Masami Akita (秋田 昌美 Akita Masami?, born December 19, 1956), better known by his stage name Merzbow (メルツバウ Merutsubau?), is a Japanese noise musician. Since 1979,[1] he has released over 350 recordings.

The name "Merzbow" comes from German artist Kurt Schwitters' artwork, "Merzbau". This was chosen to reflect Akita's dada influence and junk art aesthetic. In addition to this, Akita has cited a wide range of influences from progressive rock, free jazz, modern classical and musique concrète[2] to BDSM and Japanese bondage.[3] More recently, he has been inspired by animals, animal rights, and environmentalism.[4]

As well as being a prolific musician, he has been a writer and editor for several books and magazines in Japan, and has written 17 books of his own. He has written about a variety of subjects, mostly about art, avant-garde, and post-modern culture. His more renowned works have been on the topics of BDSM and fetish culture. Other art forms Akita has been interested in include painting, photography, filmmaking, and Butoh dance.[5]

In 2000, Extreme Records released the 50-CD box set known as the Merzbox. Akita's work has been the subject of several remix albums and at least one tribute album. This, among other achievements, has helped Merzbow to be regarded by some as the "most important artist in noise".[1]

Life and career[edit]

Early life[edit]

Masami Akita was born in Tokyo in 1956. He listened to psychedelic music, progressive rock, and later free jazz in his youth, all of which have influenced his noise.[1] In high school he became the drummer of various high school bands, which he left due to the other members being "grass-smoking Zappa freaks".[6] By this time, he and high school friend Kiyoshi Mizutani had started playing improvised rock at studio sessions which Akita describes as "long jam sessions along the lines of Ash Ra Tempel or Can but we didn't have any psychedelic taste".[6]
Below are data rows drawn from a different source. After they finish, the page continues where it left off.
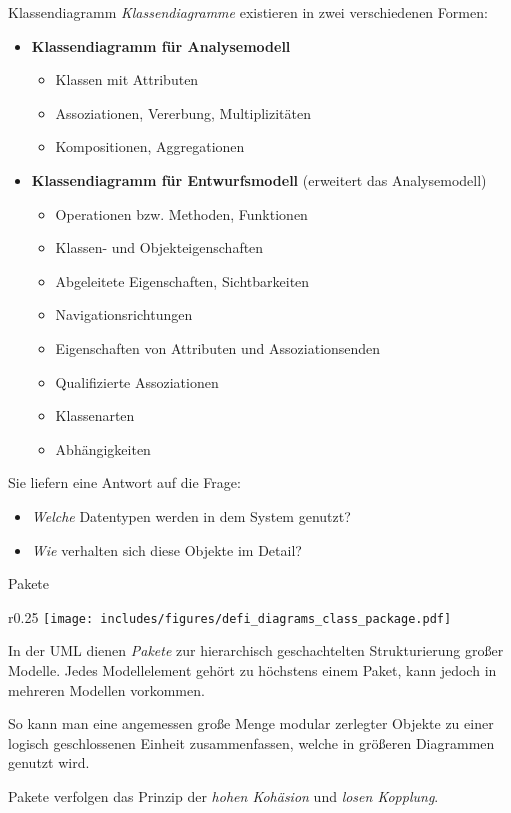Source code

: \begin{defi}{Klassendiagramm}
    \emph{Klassendiagramme} existieren in zwei verschiedenen Formen:

    \begin{itemize}
        \item \textbf{Klassendiagramm für Analysemodell}
              \begin{itemize}
                  \item Klassen mit Attributen
                  \item Assoziationen, Vererbung,  Multiplizitäten
                  \item Kompositionen, Aggregationen
              \end{itemize}
        \item \textbf{Klassendiagramm für Entwurfsmodell} (erweitert das Analysemodell)
              \begin{itemize}
                  \item Operationen bzw. Methoden, Funktionen
                  \item Klassen- und Objekteigenschaften
                  \item Abgeleitete Eigenschaften, Sichtbarkeiten
                  \item Navigationsrichtungen
                  \item Eigenschaften von Attributen und Assoziationsenden
                  \item Qualifizierte Assoziationen
                  \item Klassenarten
                  \item Abhängigkeiten
              \end{itemize}
    \end{itemize}

    Sie liefern eine Antwort auf die Frage:
    \begin{itemize}
        \item \emph{Welche} Datentypen werden in dem System genutzt?
        \item \emph{Wie} verhalten sich diese Objekte im Detail?
    \end{itemize}
\end{defi}

\begin{diag}{Pakete}
    \begin{wrapfigure}{r}{0.25\textwidth}
        \centering
        \texttt{[image: includes/figures/defi\_diagrams\_class\_package.pdf]}
    \end{wrapfigure}
    In der UML dienen \emph{Pakete} zur hierarchisch geschachtelten Strukturierung großer Modelle.
    Jedes Modellelement gehört zu höchstens einem Paket, kann jedoch in mehreren Modellen vorkommen.

    So kann man eine angemessen große Menge modular zerlegter Objekte zu einer logisch geschlossenen Einheit zusammenfassen, welche in größeren Diagrammen genutzt wird.

    Pakete verfolgen das Prinzip der \emph{hohen Kohäsion} und \emph{losen Kopplung}.
\end{diag}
He later attended Tamagawa University to study fine art, at which he majored in painting and art theory.[5] While at university, he became interested in the ideas of Dada and surrealism and also studied Butoh dance.[6] At Tamagawa, he learned of Kurt Schwitters' Merz, or art made from rubbish, including Schwitters' Merzbau ("Merz building"), which is the source of the name "Merzbow".[7]

Lowest Music & Arts (1979–1984)[edit]

Merzbow began as the duo of Masami Akita and Kiyoshi Mizutani, who met Akita in high school. Akita started releasing noise recordings on cassettes through his own record label, Lowest Music & Arts, which was founded in order to trade cassette tapes with other underground artists. The earliest recording he made was Metal Acoustic Music. Various other early releases included Remblandt Assemblage and Solonoise 1.[8] The Collection series consisted of ten cassettes, the first five were recorded in a studio for an independent label called Ylem, which went defunct before they could be released. So, Akita released them himself, and recorded five more at home.[9]

Akita's earliest music was made with tape loops and creatively recorded percussion and metal.

I threw all my past music career in the garbage. There was no longer any need for concepts like 'career' and 'skill'. I stopped playing music and went in search of an alternative.

—Masami Akita[10]

Early methods included what he referred to as "material action", in which he would closely amplify small sounds so as to distort them through the microphone. This method was used on Material Action for 2 Microphones and Material Action 2 N.A.M.. Among early releases like the box set Pornoise/1kg, Merzbow created artwork using photocopies of collages made out of manga and porn magazines he found in trash cans in the Tokyo subway. Akita explained this as trying to "create the same feeling as the secret porn customer for the people buying my cassettes in the early 80s".[11] In 1984, he founded a second record label called ZSF Produkt.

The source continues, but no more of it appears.